Blood type and biting insects

Is it possible black flies are more prone to bite people with a specific blood type? I was recently informed that blood type may be why some people are bitten by insects more than others. Why hasn’t the government harnessed that kind of bug-flying power? The capability of a tiny flying insect to detect blood type sounds like the screenplay for an apocalyptic horror movie. I’ll let that swirl around the heads of any conspiracy theorists. Raise your hands if you have Type O blood pumping through your veins. That is taking the role of universal donor to the next level.

Would blood type be the next stage of an online dating profile? Would the profile read, “loves to hike, O blood to lure away biting insects?” I have so many questions. How far away would I have to be from that person? Should we walk “carrot on a stick” distance apart or side-by-side?

After many questions and a quick Google search, I found numerous online articles that support the theory and reference “studies.” Unfortunately, the only scientific study I discovered was retracted in 2021. If there is another study supporting blood type and biting insects, I couldn’t find it.

Even if blood type mattered, black flies are like deer. A deer will eat all the “deer-proof” plants when nothing better is available. It’s the same for black flies.
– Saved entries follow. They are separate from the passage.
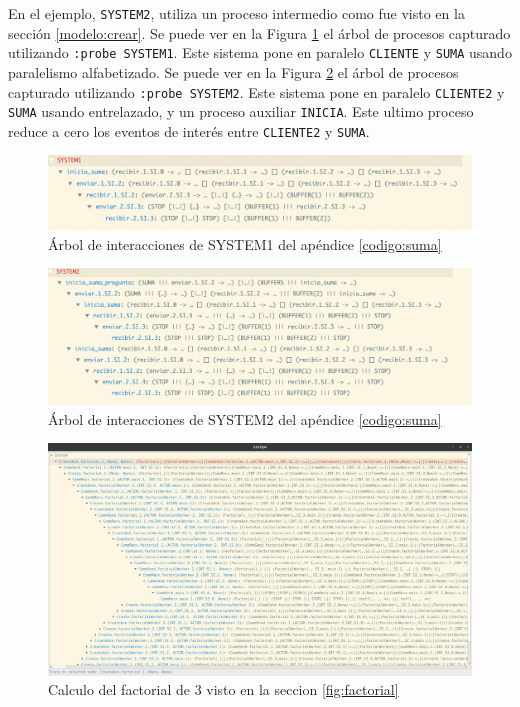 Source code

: En el ejemplo, \verb=SYSTEM2=, utiliza un proceso intermedio como fue visto en la sección \ref{modelo:crear}. Se puede ver en la Figura \ref{modelo:suma:system1} el árbol de procesos capturado utilizando \verb=:probe SYSTEM1=. Este sistema pone en paralelo \verb-CLIENTE- y \verb-SUMA- usando paralelismo alfabetizado. Se puede ver en la Figura \ref{modelo:suma:system2} el árbol de procesos capturado utilizando \verb=:probe SYSTEM2=. Este sistema pone en paralelo \verb-CLIENTE2- y \verb-SUMA- usando entrelazado, y un proceso auxiliar \verb-INICIA-. Este ultimo proceso reduce a cero los eventos de interés entre \verb-CLIENTE2- y \verb-SUMA-.

\begin{figure}[H]
\begin{center}
\includegraphics[width=15 cm]{img/sumasystem1.png}
\caption{Árbol de interacciones de SYSTEM1 del apéndice \ref{codigo:suma}}
\label{modelo:suma:system1}
\end{center}
\end{figure}

\begin{figure}[H]
\begin{center}
\includegraphics[width=15 cm]{img/sumasystem2.png}
\caption{Árbol de interacciones de SYSTEM2 del apéndice \ref{codigo:suma}}
\label{modelo:suma:system2}
\end{center}
\end{figure}

\begin{figure}
\begin{center}
\includegraphics[width=24 cm, angle=90]{img/fact.png}
\caption{Calculo del factorial de 3 visto en la seccion \ref{fig:factorial}}\label{modelo:grafo}
\end{center}
\end{figure}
If I’m the only offering, then my blood is just what they want.

There is a part of me, in the name of science, eager to go hiking, camping, or just hanging outside with anyone with Type O blood. If it means black flies will be drawn away from me and toward the universal donor, then shouldn’t we all do our part for science? Bringing a Type O person to a party could be the new housewarming gift. Keep your hostess gift wine. I’ll bring a personal bug deterrent.

I asked my neighbor his blood type as we stood outside surrounded by bugs. He wasn’t sure if we had reached that stage in our relationship. I explained my “bug biting research.” We agreed it didn’t matter because black flies are still attracted to carbon dioxide and dark colors, as we exhaled our frustration while dressed in black.